What Is Bubble Tea?

Imagine walking down the street and you come across a storefront with bright, colorful advertisements for boba tea. The poster shows that the beverage comes in various, vibrant flavors — from matcha and mango to taro and strawberry — and it pulls you in to make an order. But you don't even know where to begin when you see all of the creative ways you can customize your drink. How do you choose a base, flavors or toppings? What exactly is boba?

Junk Food Trivia and Fun Facts

It would be difficult to avoid boba shops today, especially if you live in major cities like New York City or Los Angeles. Though its recognition and popularity have grown in the United States over the last couple of years, boba tea has been around for a long time.

What is boba?

Depending on where you live in America, you may hear this colorful beverage called different names — bubble tea, boba milk tea or pearl milk tea. But let's start by clarifying what boba is. Boba can refer to a cold tea-based drink or juice filled with tapioca pearls or fruit bits. But it's also used to refer to the tapioca pearls, which are small chewy orbs that sit at the bottom of most boba teas.

A classic boba or bubble tea typically consists of black tea, milk and tapioca pearls. But over time, people have experimented with different combinations. Black or green tea are most common used as the base of the drink; you can then choose to add flavored syrups like peach, strawberry or lychee along with milk and ice cubes. If you're not a fan of creamy milk teas, you can always get fruit teas without the milk. For the coffee connoisseurs, most menus include coffee milk teas, so you can get your caffeine fix.

What are tapioca pearls?

You must be curious about those little pearls that give boba tea its unique appearance.
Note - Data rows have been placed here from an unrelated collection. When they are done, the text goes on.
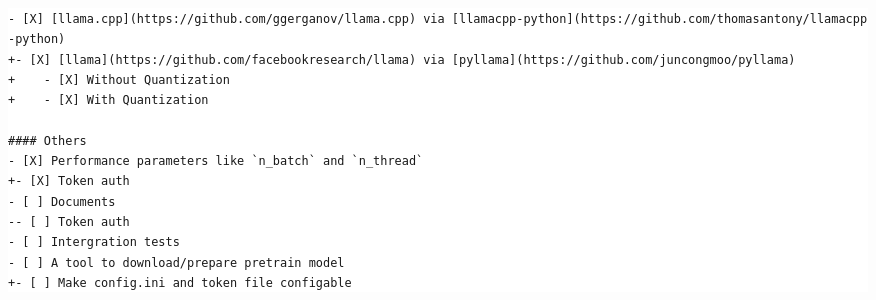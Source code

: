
  ```
 - [X] [llama.cpp](https://github.com/ggerganov/llama.cpp) via [llamacpp-python](https://github.com/thomasantony/llamacpp-python)
+- [X] [llama](https://github.com/facebookresearch/llama) via [pyllama](https://github.com/juncongmoo/pyllama)
+    - [X] Without Quantization
+    - [X] With Quantization
 
 #### Others
 - [X] Performance parameters like `n_batch` and `n_thread`
+- [X] Token auth
 - [ ] Documents
-- [ ] Token auth
 - [ ] Intergration tests
 - [ ] A tool to download/prepare pretrain model
+- [ ] Make config.ini and token file configable
```

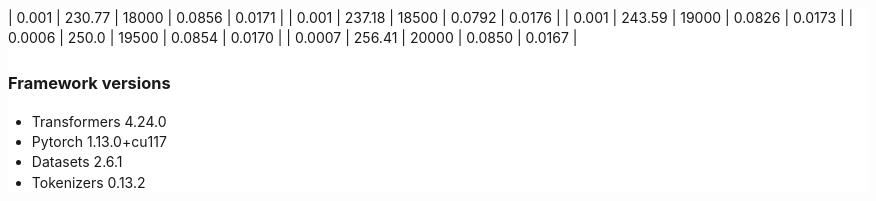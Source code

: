 | 0.001         | 230.77 | 18000 | 0.0856          | 0.0171 |
| 0.001         | 237.18 | 18500 | 0.0792          | 0.0176 |
| 0.001         | 243.59 | 19000 | 0.0826          | 0.0173 |
| 0.0006        | 250.0  | 19500 | 0.0854          | 0.0170 |
| 0.0007        | 256.41 | 20000 | 0.0850          | 0.0167 |


### Framework versions

- Transformers 4.24.0
- Pytorch 1.13.0+cu117
- Datasets 2.6.1
- Tokenizers 0.13.2
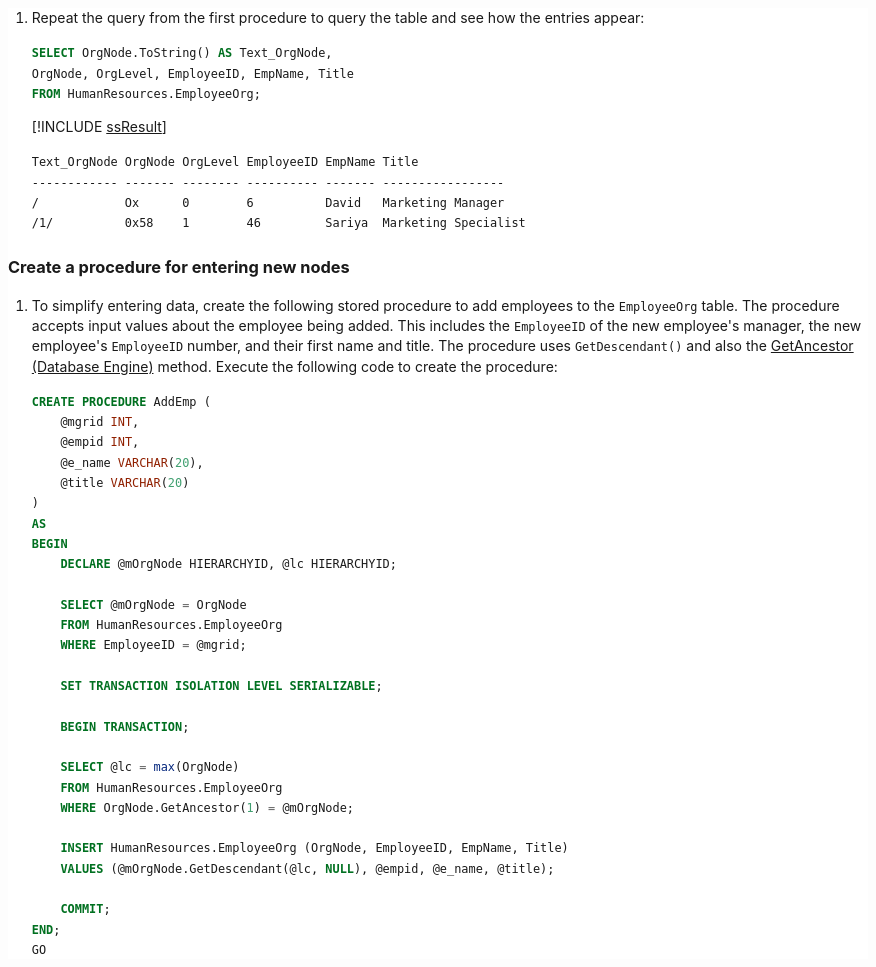 1. Repeat the query from the first procedure to query the table and see how the entries appear:

   ```sql
   SELECT OrgNode.ToString() AS Text_OrgNode,
   OrgNode, OrgLevel, EmployeeID, EmpName, Title
   FROM HumanResources.EmployeeOrg;
   ```

   [!INCLUDE [ssResult](../../includes/ssresult-md.md)]

   ```output
   Text_OrgNode OrgNode OrgLevel EmployeeID EmpName Title
   ------------ ------- -------- ---------- ------- -----------------
   /            Ox      0        6          David   Marketing Manager
   /1/          0x58    1        46         Sariya  Marketing Specialist
   ```

### Create a procedure for entering new nodes

1. To simplify entering data, create the following stored procedure to add employees to the `EmployeeOrg` table. The procedure accepts input values about the employee being added. This includes the `EmployeeID` of the new employee's manager, the new employee's `EmployeeID` number, and their first name and title. The procedure uses `GetDescendant()` and also the [GetAncestor (Database Engine)](../../t-sql/data-types/getancestor-database-engine.md) method. Execute the following code to create the procedure:

   ```sql
   CREATE PROCEDURE AddEmp (
       @mgrid INT,
       @empid INT,
       @e_name VARCHAR(20),
       @title VARCHAR(20)
   )
   AS
   BEGIN
       DECLARE @mOrgNode HIERARCHYID, @lc HIERARCHYID;
   
       SELECT @mOrgNode = OrgNode
       FROM HumanResources.EmployeeOrg
       WHERE EmployeeID = @mgrid;
   
       SET TRANSACTION ISOLATION LEVEL SERIALIZABLE;
   
       BEGIN TRANSACTION;
   
       SELECT @lc = max(OrgNode)
       FROM HumanResources.EmployeeOrg
       WHERE OrgNode.GetAncestor(1) = @mOrgNode;
   
       INSERT HumanResources.EmployeeOrg (OrgNode, EmployeeID, EmpName, Title)
       VALUES (@mOrgNode.GetDescendant(@lc, NULL), @empid, @e_name, @title);
   
       COMMIT;
   END;
   GO
   ```
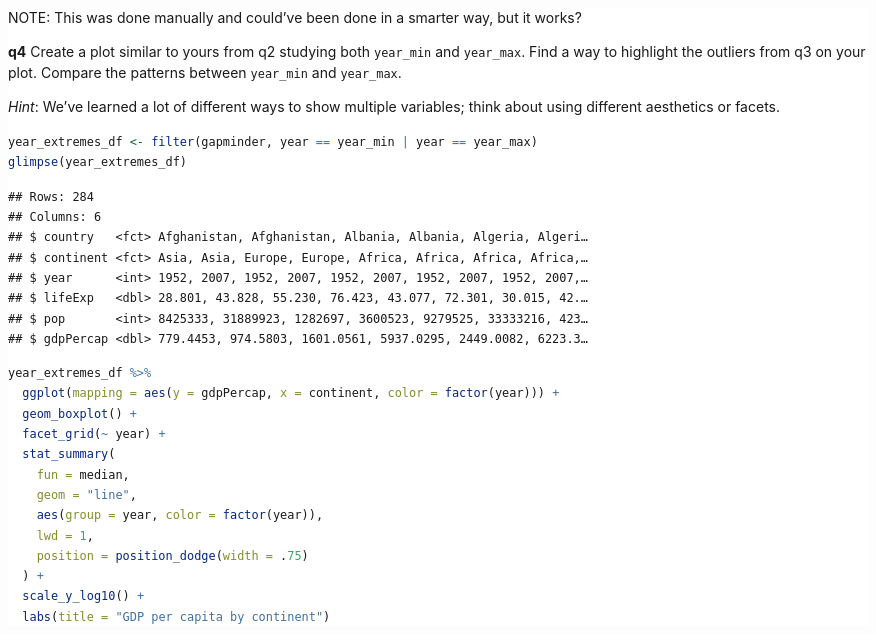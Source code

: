 NOTE: This was done manually and could’ve been done in a smarter way,
but it works?

**q4** Create a plot similar to yours from q2 studying both `year_min`
and `year_max`. Find a way to highlight the outliers from q3 on your
plot. Compare the patterns between `year_min` and `year_max`.

*Hint*: We’ve learned a lot of different ways to show multiple
variables; think about using different aesthetics or facets.

``` r
year_extremes_df <- filter(gapminder, year == year_min | year == year_max)
glimpse(year_extremes_df)
```

    ## Rows: 284
    ## Columns: 6
    ## $ country   <fct> Afghanistan, Afghanistan, Albania, Albania, Algeria, Algeri…
    ## $ continent <fct> Asia, Asia, Europe, Europe, Africa, Africa, Africa, Africa,…
    ## $ year      <int> 1952, 2007, 1952, 2007, 1952, 2007, 1952, 2007, 1952, 2007,…
    ## $ lifeExp   <dbl> 28.801, 43.828, 55.230, 76.423, 43.077, 72.301, 30.015, 42.…
    ## $ pop       <int> 8425333, 31889923, 1282697, 3600523, 9279525, 33333216, 423…
    ## $ gdpPercap <dbl> 779.4453, 974.5803, 1601.0561, 5937.0295, 2449.0082, 6223.3…

``` r
year_extremes_df %>%
  ggplot(mapping = aes(y = gdpPercap, x = continent, color = factor(year))) +
  geom_boxplot() +
  facet_grid(~ year) +
  stat_summary(
    fun = median,
    geom = "line",
    aes(group = year, color = factor(year)),
    lwd = 1,
    position = position_dodge(width = .75)
  ) +
  scale_y_log10() +
  labs(title = "GDP per capita by continent")
```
Tapioca pearls (or boba pearls) are made of cassava starch, which comes from the cassava plant. These pearls start off white, hard and tasteless, but then they're boiled and steeped in a sugary syrup (often brown sugar or honey) for hours. Once they're ready, they become those beloved dark, chewy pearls that have to be slurped up with an extra-large straw.

Where did boba tea come from?

This amazing beverage originated in Taiwan in the early 1980s. It's hard to pinpoint the exact location or the first person who came up with the idea of boba tea, but at a certain point during the '80s, tea shops began serving cold tea mixed with fruity flavorings and the iconic tapioca pearls. By the early 1990s, boba tea expanded to other places like Japan and Hong Kong. Soon after, this Taiwanese beverage took America by storm — shops appeared in local Chinatowns, Taiwanese neighborhoods and even non-Asian shopping districts. Now you'd be hard-pressed to visit a college town in the U.S. where you couldn't get your boba fix.

How did bubble tea receive its name?

It's a common misconception that boba tea is referred to as bubble tea due to the bubble-like tapioca pearls at the bottom of the cup. However, when fruit flavorings are added, the tea needs to be well-shaken either by hand or machine. This creates a foamy layer of bubbles at the top of the drink, which gave this beverage its name.

Different franchises have opened across America to spread the love of boba tea. This cold drink can be made perfectly to fit your taste buds, whether you're craving fruity tea or creamy milk tea. If you're lactose intolerant, most shops offer milk alternatives; you can substitute soy, almond, oat milk and other non-dairy options. You can enjoy this beverage all year round, though most people prefer drinking it in the summer because it's one of the best things to drink to recover on a hot day.